18 avr. 2008

Vers une téléphonie mobile européenne?

Ci-dessous, un extrait d'article d'un bloggeur, qui résume la problématique et les solutions qui existent concernant les problématiques transfrontalières des populations et des voyageurs internationaux.

Note: l'article date de mars 2007.

"Chaque fois qu’on se déplace en Europe avec son téléphone portable, toujours le même rituel:
1. D’abord on rallume son téléphone pour constater un changement d’opérateur.
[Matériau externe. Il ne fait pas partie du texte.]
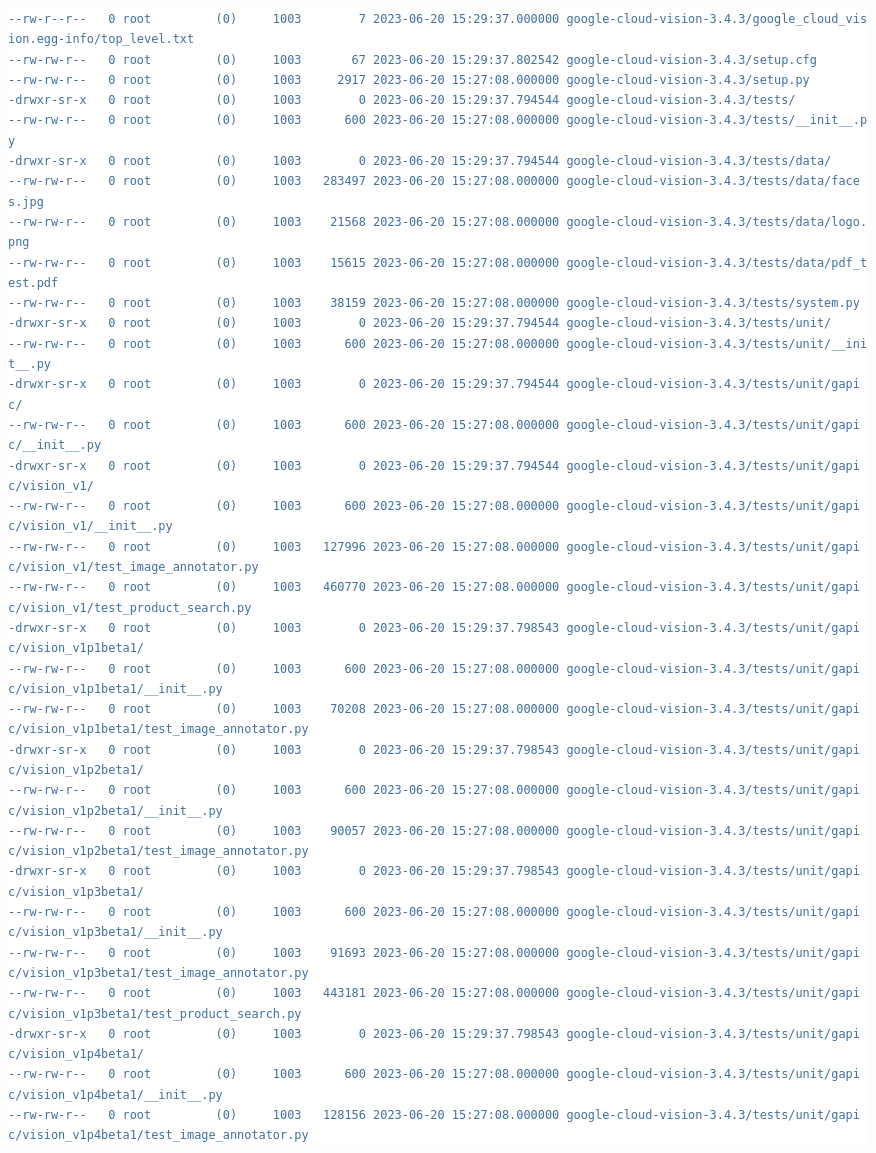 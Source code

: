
 ```diff
--rw-r--r--   0 root         (0)     1003        7 2023-06-20 15:29:37.000000 google-cloud-vision-3.4.3/google_cloud_vision.egg-info/top_level.txt
--rw-rw-r--   0 root         (0)     1003       67 2023-06-20 15:29:37.802542 google-cloud-vision-3.4.3/setup.cfg
--rw-rw-r--   0 root         (0)     1003     2917 2023-06-20 15:27:08.000000 google-cloud-vision-3.4.3/setup.py
-drwxr-sr-x   0 root         (0)     1003        0 2023-06-20 15:29:37.794544 google-cloud-vision-3.4.3/tests/
--rw-rw-r--   0 root         (0)     1003      600 2023-06-20 15:27:08.000000 google-cloud-vision-3.4.3/tests/__init__.py
-drwxr-sr-x   0 root         (0)     1003        0 2023-06-20 15:29:37.794544 google-cloud-vision-3.4.3/tests/data/
--rw-rw-r--   0 root         (0)     1003   283497 2023-06-20 15:27:08.000000 google-cloud-vision-3.4.3/tests/data/faces.jpg
--rw-rw-r--   0 root         (0)     1003    21568 2023-06-20 15:27:08.000000 google-cloud-vision-3.4.3/tests/data/logo.png
--rw-rw-r--   0 root         (0)     1003    15615 2023-06-20 15:27:08.000000 google-cloud-vision-3.4.3/tests/data/pdf_test.pdf
--rw-rw-r--   0 root         (0)     1003    38159 2023-06-20 15:27:08.000000 google-cloud-vision-3.4.3/tests/system.py
-drwxr-sr-x   0 root         (0)     1003        0 2023-06-20 15:29:37.794544 google-cloud-vision-3.4.3/tests/unit/
--rw-rw-r--   0 root         (0)     1003      600 2023-06-20 15:27:08.000000 google-cloud-vision-3.4.3/tests/unit/__init__.py
-drwxr-sr-x   0 root         (0)     1003        0 2023-06-20 15:29:37.794544 google-cloud-vision-3.4.3/tests/unit/gapic/
--rw-rw-r--   0 root         (0)     1003      600 2023-06-20 15:27:08.000000 google-cloud-vision-3.4.3/tests/unit/gapic/__init__.py
-drwxr-sr-x   0 root         (0)     1003        0 2023-06-20 15:29:37.794544 google-cloud-vision-3.4.3/tests/unit/gapic/vision_v1/
--rw-rw-r--   0 root         (0)     1003      600 2023-06-20 15:27:08.000000 google-cloud-vision-3.4.3/tests/unit/gapic/vision_v1/__init__.py
--rw-rw-r--   0 root         (0)     1003   127996 2023-06-20 15:27:08.000000 google-cloud-vision-3.4.3/tests/unit/gapic/vision_v1/test_image_annotator.py
--rw-rw-r--   0 root         (0)     1003   460770 2023-06-20 15:27:08.000000 google-cloud-vision-3.4.3/tests/unit/gapic/vision_v1/test_product_search.py
-drwxr-sr-x   0 root         (0)     1003        0 2023-06-20 15:29:37.798543 google-cloud-vision-3.4.3/tests/unit/gapic/vision_v1p1beta1/
--rw-rw-r--   0 root         (0)     1003      600 2023-06-20 15:27:08.000000 google-cloud-vision-3.4.3/tests/unit/gapic/vision_v1p1beta1/__init__.py
--rw-rw-r--   0 root         (0)     1003    70208 2023-06-20 15:27:08.000000 google-cloud-vision-3.4.3/tests/unit/gapic/vision_v1p1beta1/test_image_annotator.py
-drwxr-sr-x   0 root         (0)     1003        0 2023-06-20 15:29:37.798543 google-cloud-vision-3.4.3/tests/unit/gapic/vision_v1p2beta1/
--rw-rw-r--   0 root         (0)     1003      600 2023-06-20 15:27:08.000000 google-cloud-vision-3.4.3/tests/unit/gapic/vision_v1p2beta1/__init__.py
--rw-rw-r--   0 root         (0)     1003    90057 2023-06-20 15:27:08.000000 google-cloud-vision-3.4.3/tests/unit/gapic/vision_v1p2beta1/test_image_annotator.py
-drwxr-sr-x   0 root         (0)     1003        0 2023-06-20 15:29:37.798543 google-cloud-vision-3.4.3/tests/unit/gapic/vision_v1p3beta1/
--rw-rw-r--   0 root         (0)     1003      600 2023-06-20 15:27:08.000000 google-cloud-vision-3.4.3/tests/unit/gapic/vision_v1p3beta1/__init__.py
--rw-rw-r--   0 root         (0)     1003    91693 2023-06-20 15:27:08.000000 google-cloud-vision-3.4.3/tests/unit/gapic/vision_v1p3beta1/test_image_annotator.py
--rw-rw-r--   0 root         (0)     1003   443181 2023-06-20 15:27:08.000000 google-cloud-vision-3.4.3/tests/unit/gapic/vision_v1p3beta1/test_product_search.py
-drwxr-sr-x   0 root         (0)     1003        0 2023-06-20 15:29:37.798543 google-cloud-vision-3.4.3/tests/unit/gapic/vision_v1p4beta1/
--rw-rw-r--   0 root         (0)     1003      600 2023-06-20 15:27:08.000000 google-cloud-vision-3.4.3/tests/unit/gapic/vision_v1p4beta1/__init__.py
--rw-rw-r--   0 root         (0)     1003   128156 2023-06-20 15:27:08.000000 google-cloud-vision-3.4.3/tests/unit/gapic/vision_v1p4beta1/test_image_annotator.py
```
2. Ensuite, on appelle ou on reçoit des appels depuis ou vers son pays d’origine.
3. On reçoit la facture bien salée, si possible hors forfait (pour ceux qui en ont un), de son opérateur national chéri.
[...]

Le raisonnement économique des opérateurs mobiles tient en partie la route. Le fait d’acheminer un appel d’un pays/réseau vers un autre implique ce qu’on appelle le “roaming” ou “coût d’itinérance” en bon français. Pour faire simple, les opérateurs nationaux (Orange, Belgacom, T-Com…) achètent au prix de gros des minutes de téléphone à leurs homologues européens et les revendent ensuite au x-tuple à nous, chers clients. Bien sûr, nos opérateurs refusent de faire cadeau de ce roaming. Pourquoi un opérateur français ferait-il cadeau de ce service à un opérateur slovaque par exemple? Peut-être parce que - pour continuer avec cet exemple - Orange qui est leader en France mais aussi en Slovaquie a envie de rétribuer grassement ses troupes de part et d’autre de l’Europe. On comprend mieux dès lors l’intérêt de payer 1€ pour une malheureuse minute de communication. [...]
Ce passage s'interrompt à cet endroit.